Walking to class, I enter Faner Hall every M/W/F morning, and go past it in the afternoon. It is huge, only 3 stories high but 6 wings long. It has holes in it so students can go under it, not around. The outside is gray, pitted concrete that has never known a layer of paint, and some windows that look like marbleized iridescence. Water stains show from decades of rain, and I suppose from condensation on the parts under the bridge. Apart from the materials, it all looks very stilted and unnatural, with 'shelves' pointing out under every floor, and sharp edges at regular intervals, and odd angles, and a concrete ceiling when I'm outside.
It's no wonder some professors find it fugly. I try to find novelty everywhere, the most I can do for that eyesore is it's like a set for a post-apocalyptic movie. Michael Whelan's done some paintings with ugly, pitted concrete that have a beauty of their own: the shape, the lines, the skill such that you think you're looking at concrete, not canvas.

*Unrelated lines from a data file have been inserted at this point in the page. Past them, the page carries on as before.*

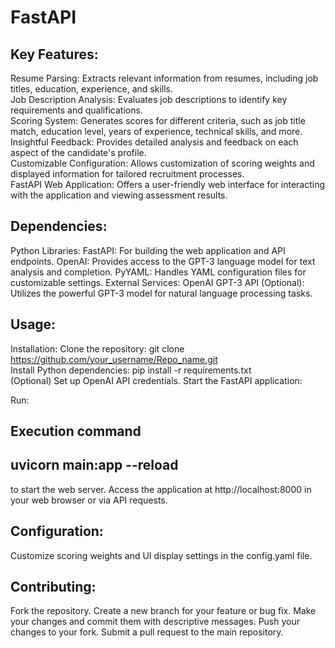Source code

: # FastAPI

## Key Features:
Resume Parsing: Extracts relevant information from resumes, including job titles, education, experience, and skills.                                                       
Job Description Analysis: Evaluates job descriptions to identify key requirements and qualifications.                                                                  
Scoring System: Generates scores for different criteria, such as job title match, education level, years of experience, technical skills, and more.                
Insightful Feedback: Provides detailed analysis and feedback on each aspect of the candidate's profile.                                                          
Customizable Configuration: Allows customization of scoring weights and displayed information for tailored recruitment processes.                                      
FastAPI Web Application: Offers a user-friendly web interface for interacting with the application and viewing assessment results.

## Dependencies:
Python Libraries:
FastAPI: For building the web application and API endpoints.
OpenAI: Provides access to the GPT-3 language model for text analysis and completion.
PyYAML: Handles YAML configuration files for customizable settings.
External Services:
OpenAI GPT-3 API (Optional): Utilizes the powerful GPT-3 model for natural language processing tasks.

## Usage:
Installation:
Clone the repository: git clone https://github.com/your_username/Repo_name.git                                                                                        
Install Python dependencies: pip install -r requirements.txt                                                                                                        
(Optional) Set up OpenAI API credentials.
Start the FastAPI application:

Run:
## Execution command
## uvicorn main:app --reload 
to start the web server.
Access the application at http://localhost:8000 in your web browser or via API requests.

## Configuration:
Customize scoring weights and UI display settings in the config.yaml file.

## Contributing:
Fork the repository.
Create a new branch for your feature or bug fix.
Make your changes and commit them with descriptive messages.
Push your changes to your fork.
Submit a pull request to the main repository.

Seriously, look up his painting 'Climber.' The building doesn't have nice lines or shapes at all, but it's nice to know where Whelan comes from when painting it.
When walking back from class today, as I headed towards the huge building, I thought mostly how alien it was next to the trees and grass and paths. I noticed some blocky sculpture off the path. They were just as much eyesore as most campus architecture. It was a set of pillars in strange angled shapes, with lines of rust and plenty of erosion. When I got close enough to read the plaque of the so called art, I brightened.
It read: "Here"
I get you old sculptor person. I get what you did. That's very neat.